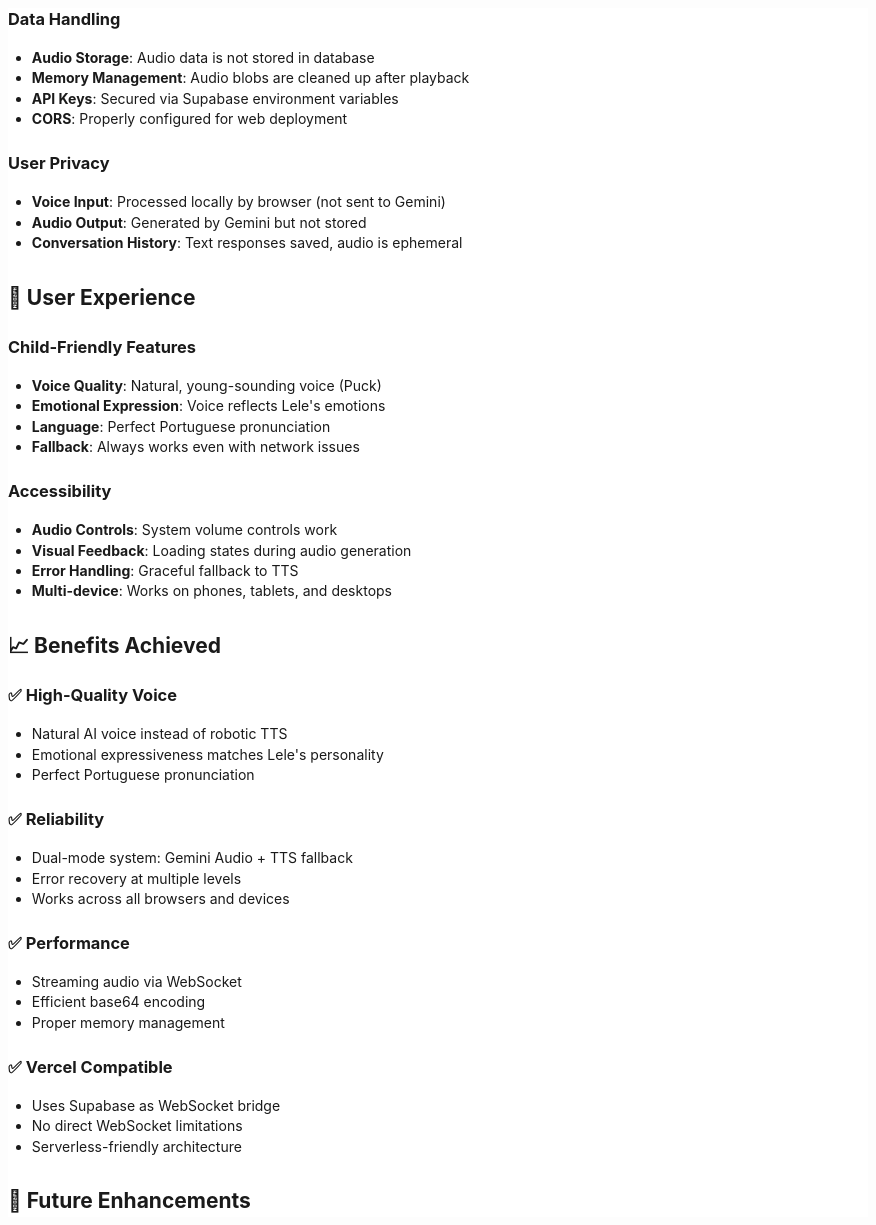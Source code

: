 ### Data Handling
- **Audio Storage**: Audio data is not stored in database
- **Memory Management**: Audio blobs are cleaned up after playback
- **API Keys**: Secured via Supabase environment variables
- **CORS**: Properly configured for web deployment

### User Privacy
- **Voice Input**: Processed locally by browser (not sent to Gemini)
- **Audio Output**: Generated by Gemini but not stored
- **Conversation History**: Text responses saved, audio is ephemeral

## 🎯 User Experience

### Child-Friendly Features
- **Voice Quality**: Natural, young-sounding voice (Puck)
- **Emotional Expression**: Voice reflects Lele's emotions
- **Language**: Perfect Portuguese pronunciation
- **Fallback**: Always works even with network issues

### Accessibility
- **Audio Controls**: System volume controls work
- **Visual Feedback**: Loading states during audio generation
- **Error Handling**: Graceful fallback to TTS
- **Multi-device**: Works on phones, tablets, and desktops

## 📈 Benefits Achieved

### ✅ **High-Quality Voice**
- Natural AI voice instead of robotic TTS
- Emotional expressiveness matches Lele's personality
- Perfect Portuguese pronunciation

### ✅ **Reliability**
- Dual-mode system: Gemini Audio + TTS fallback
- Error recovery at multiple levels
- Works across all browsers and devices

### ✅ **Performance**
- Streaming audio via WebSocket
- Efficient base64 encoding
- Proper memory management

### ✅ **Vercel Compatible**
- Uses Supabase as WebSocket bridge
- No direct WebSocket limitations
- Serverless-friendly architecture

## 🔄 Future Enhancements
-*-
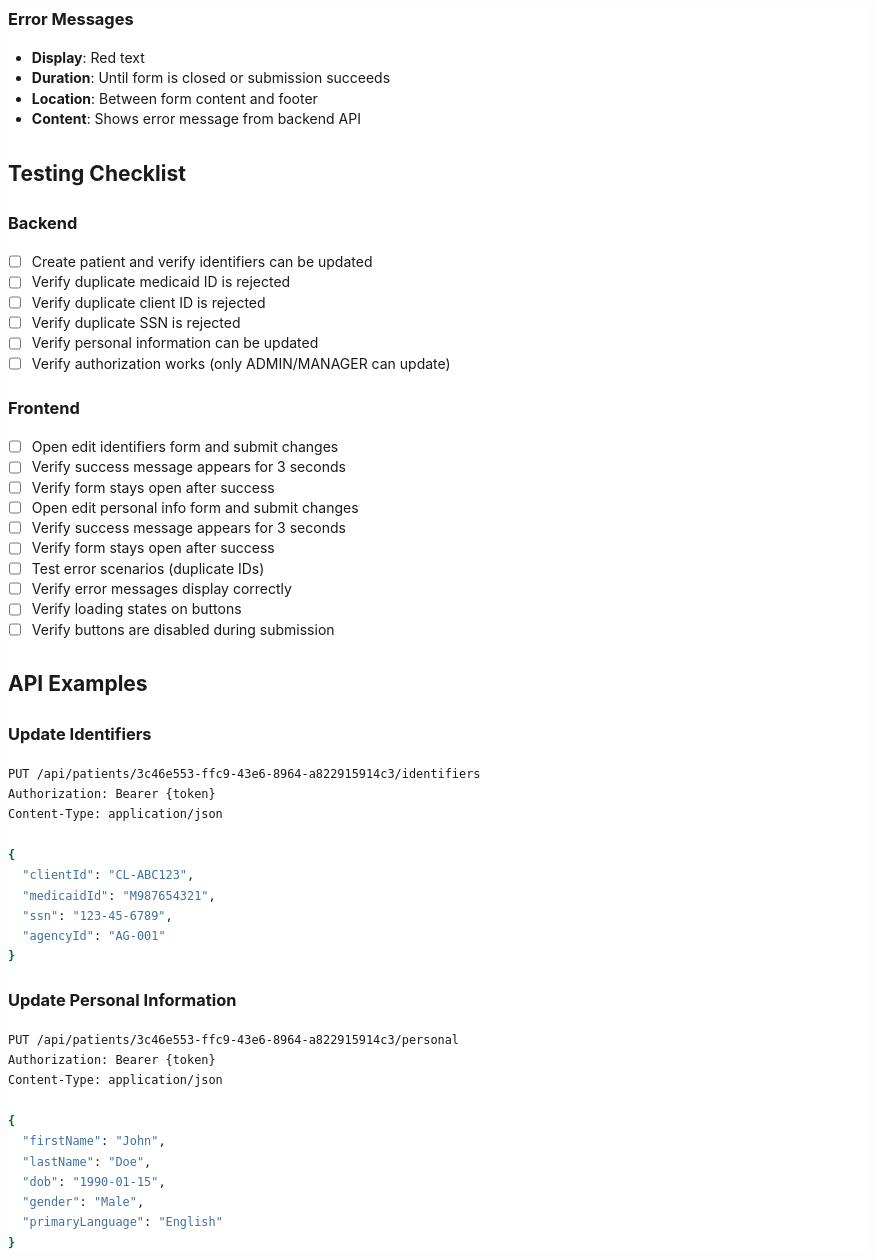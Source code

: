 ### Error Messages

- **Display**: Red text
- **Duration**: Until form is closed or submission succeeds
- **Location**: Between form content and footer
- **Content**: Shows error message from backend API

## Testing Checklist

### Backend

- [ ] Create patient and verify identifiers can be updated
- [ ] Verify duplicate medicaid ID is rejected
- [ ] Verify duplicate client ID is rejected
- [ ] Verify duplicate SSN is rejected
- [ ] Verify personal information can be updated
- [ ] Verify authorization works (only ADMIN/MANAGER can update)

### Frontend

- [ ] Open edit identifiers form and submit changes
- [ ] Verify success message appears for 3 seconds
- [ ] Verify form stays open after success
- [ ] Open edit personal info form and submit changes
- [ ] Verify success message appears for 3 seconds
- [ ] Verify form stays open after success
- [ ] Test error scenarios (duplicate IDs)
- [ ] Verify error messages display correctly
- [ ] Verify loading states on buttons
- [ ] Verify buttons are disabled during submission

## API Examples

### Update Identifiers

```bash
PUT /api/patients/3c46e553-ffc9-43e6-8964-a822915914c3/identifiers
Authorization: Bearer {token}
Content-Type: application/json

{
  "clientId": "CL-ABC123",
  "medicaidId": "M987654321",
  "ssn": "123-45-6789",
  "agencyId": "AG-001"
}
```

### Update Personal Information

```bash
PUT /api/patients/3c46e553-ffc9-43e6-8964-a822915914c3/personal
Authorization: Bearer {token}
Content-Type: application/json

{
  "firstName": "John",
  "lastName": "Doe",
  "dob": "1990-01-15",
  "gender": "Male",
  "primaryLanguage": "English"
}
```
-*-
→ **Exercise objective**:
Collect, from the material above, every line containing the word "submit".

→ **Response to this task**:
- [ ] Open edit identifiers form and submit changes
- [ ] Open edit personal info form and submit changes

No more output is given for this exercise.